Healthcare System in Cuba
On March 24, World TB Day, health organizations around the world united to raise public awareness for tuberculosis. Each year, successes are acknowledged and pitfalls addressed in the united goal towards the disease’s eradication.

This year, Cuba was honored as a global frontrunner, with 6.2 cases per 100,000 people per year, a record low in the developing world. The World Health Organization (WHO) plan presented the following Saturday, stating that Cuba’s low rate of incidence and high-quality preventative measures put it within reach of completely eliminating tuberculosis by 2035.

The plan, which was outlined by Margaret Chan, Director-General of WHO, lays out a pre-elimination phase for the next two decades. According to national health officials, a goal of zero-TB is possible for the Caribbean island if health the country focuses on vulnerable and elderly groups and addresses the speed of diagnosis.
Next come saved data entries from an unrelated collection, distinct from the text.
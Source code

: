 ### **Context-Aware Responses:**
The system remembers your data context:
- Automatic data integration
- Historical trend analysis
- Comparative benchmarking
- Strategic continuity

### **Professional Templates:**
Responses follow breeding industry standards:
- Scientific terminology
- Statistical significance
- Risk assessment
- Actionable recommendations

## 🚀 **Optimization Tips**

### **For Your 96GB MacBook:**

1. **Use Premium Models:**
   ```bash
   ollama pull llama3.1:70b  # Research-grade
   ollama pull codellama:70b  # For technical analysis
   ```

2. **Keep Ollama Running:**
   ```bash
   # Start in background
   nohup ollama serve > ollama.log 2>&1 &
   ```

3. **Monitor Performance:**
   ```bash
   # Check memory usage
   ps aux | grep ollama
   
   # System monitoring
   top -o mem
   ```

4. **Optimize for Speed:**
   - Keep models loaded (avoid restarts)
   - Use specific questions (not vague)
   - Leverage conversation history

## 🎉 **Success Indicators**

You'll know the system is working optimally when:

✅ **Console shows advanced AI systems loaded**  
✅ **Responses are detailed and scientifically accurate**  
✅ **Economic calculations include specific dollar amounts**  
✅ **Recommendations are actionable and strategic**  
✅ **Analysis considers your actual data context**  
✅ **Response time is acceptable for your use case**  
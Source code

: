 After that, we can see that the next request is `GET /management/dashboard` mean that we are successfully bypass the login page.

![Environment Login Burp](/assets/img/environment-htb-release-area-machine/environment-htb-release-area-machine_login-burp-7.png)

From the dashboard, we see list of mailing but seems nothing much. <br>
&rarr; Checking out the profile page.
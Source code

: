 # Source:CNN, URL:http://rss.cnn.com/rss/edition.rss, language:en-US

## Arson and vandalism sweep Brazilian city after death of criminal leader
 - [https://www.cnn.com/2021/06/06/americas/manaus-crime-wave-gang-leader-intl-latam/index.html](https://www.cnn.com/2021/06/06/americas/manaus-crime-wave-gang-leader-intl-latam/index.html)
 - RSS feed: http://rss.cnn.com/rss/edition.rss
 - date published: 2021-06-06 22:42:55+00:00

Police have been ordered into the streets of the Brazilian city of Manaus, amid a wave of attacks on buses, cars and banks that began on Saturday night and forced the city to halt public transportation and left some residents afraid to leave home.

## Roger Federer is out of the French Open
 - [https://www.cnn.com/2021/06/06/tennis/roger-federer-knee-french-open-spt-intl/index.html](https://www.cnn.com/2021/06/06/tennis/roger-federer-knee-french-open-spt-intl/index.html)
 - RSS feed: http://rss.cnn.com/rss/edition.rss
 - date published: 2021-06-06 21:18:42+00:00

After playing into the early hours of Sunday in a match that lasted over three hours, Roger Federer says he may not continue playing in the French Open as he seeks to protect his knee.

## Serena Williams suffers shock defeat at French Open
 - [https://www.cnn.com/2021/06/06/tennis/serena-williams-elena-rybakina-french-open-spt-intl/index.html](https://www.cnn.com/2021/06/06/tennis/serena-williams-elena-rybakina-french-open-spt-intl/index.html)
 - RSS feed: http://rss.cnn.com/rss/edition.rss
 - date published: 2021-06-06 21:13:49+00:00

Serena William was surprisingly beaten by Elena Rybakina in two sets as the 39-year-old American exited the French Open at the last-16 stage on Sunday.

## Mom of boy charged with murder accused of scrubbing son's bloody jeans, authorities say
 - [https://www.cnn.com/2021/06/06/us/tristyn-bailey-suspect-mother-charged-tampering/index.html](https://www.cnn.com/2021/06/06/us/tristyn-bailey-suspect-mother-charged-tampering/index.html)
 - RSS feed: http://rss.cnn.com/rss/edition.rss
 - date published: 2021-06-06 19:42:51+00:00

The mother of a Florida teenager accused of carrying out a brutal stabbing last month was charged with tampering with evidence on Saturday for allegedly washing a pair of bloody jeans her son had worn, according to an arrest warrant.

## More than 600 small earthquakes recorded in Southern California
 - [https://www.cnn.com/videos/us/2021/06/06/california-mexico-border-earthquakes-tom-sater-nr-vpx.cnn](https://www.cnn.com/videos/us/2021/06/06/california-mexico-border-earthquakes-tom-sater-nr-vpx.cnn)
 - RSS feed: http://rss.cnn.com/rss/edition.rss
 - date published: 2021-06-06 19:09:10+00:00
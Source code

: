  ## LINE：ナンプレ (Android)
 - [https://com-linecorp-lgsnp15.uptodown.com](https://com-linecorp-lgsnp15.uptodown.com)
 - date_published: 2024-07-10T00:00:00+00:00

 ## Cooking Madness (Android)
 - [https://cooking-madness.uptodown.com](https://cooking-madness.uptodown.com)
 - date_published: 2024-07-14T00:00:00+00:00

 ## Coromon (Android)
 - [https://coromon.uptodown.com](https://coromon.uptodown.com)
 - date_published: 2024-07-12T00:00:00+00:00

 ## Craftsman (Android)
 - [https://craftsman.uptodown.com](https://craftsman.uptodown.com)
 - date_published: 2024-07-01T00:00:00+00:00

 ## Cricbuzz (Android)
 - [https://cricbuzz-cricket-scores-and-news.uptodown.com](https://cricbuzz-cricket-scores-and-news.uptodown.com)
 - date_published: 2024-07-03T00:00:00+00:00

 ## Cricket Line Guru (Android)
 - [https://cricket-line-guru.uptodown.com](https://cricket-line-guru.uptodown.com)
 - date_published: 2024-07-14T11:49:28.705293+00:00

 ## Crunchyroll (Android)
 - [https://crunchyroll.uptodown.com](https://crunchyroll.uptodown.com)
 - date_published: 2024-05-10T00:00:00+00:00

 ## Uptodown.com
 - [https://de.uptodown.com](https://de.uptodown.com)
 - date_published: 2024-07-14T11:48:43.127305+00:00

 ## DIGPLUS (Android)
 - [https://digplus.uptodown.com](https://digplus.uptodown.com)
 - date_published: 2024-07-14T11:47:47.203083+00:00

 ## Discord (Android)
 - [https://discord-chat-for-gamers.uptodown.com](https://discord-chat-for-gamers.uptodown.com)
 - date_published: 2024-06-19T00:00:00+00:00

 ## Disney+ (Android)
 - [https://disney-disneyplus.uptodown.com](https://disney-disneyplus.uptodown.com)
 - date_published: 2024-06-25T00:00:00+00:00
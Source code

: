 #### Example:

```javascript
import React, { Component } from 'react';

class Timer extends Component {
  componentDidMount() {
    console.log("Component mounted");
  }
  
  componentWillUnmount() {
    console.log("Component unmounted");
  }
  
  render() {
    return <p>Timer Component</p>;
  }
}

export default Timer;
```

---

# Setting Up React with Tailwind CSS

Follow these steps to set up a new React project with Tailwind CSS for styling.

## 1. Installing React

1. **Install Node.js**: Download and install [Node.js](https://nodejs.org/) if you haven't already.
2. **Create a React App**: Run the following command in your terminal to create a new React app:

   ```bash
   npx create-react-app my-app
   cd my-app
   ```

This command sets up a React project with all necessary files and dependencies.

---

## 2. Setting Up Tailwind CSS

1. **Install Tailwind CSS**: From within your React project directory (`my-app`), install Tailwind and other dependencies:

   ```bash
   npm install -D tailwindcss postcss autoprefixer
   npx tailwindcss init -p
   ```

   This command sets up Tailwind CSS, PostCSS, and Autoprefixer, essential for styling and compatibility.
Cuba’s success compared to its Latin American counterparts (the regional average of tuberculosis cases per year is 25 per 100,000) earmarks an impressive paradox: although infamous for being one of the region’s poorest countries, the healthcare system in Cuba has become one of the best in the world.

In her 2014 visit to Havana, Chan lauded Cuba’s exemplary healthcare as a “model for the world.” In a statement made to the Prensa Latina she noted, “Cuba is the only country that has a health care system closely linked to research and development. This is the way to go, because human health can only improve through innovation.”

With an infant mortality rate (IMR) of 4.63 in 2015—lower than the U.S. rate of 5.87—and an average life expectancy of 78 years, according to the World Factbook, it is no surprise that Cuban medical professionals are highly sought after, both domestically and internationally.

The country has been sending health professionals out into the developing world since 1963. There are currently over 30,000 Cuban health workers on missions in over 60 countries.

In 2015, for example, the country sent volunteers across Africa in a quick response to the worsening Ebola crisis. According to Jorge Delgado Bustillo, a Cuban epidemiologist who works with healthcare workers overseas, 12,000 Cuban medical experts volunteered during the Ebola outbreak, a number significantly higher than that of any other country in the world.

Cuba’s mandatory house-call check ups have proved effective in minimizing TB outbreak, while also maintaining basic health standards, preventing obesity and increasing average life expectancy.

Although one of the world’s poorest countries, the success of the healthcare system in Cuba demonstrates the effectiveness of prevention and personalized treatment, even while lacking ample resources and upgraded technology. Its accomplishments in the near eradication of one of the world’s deadliest diseases confirm its place as “healthcare model of the world.”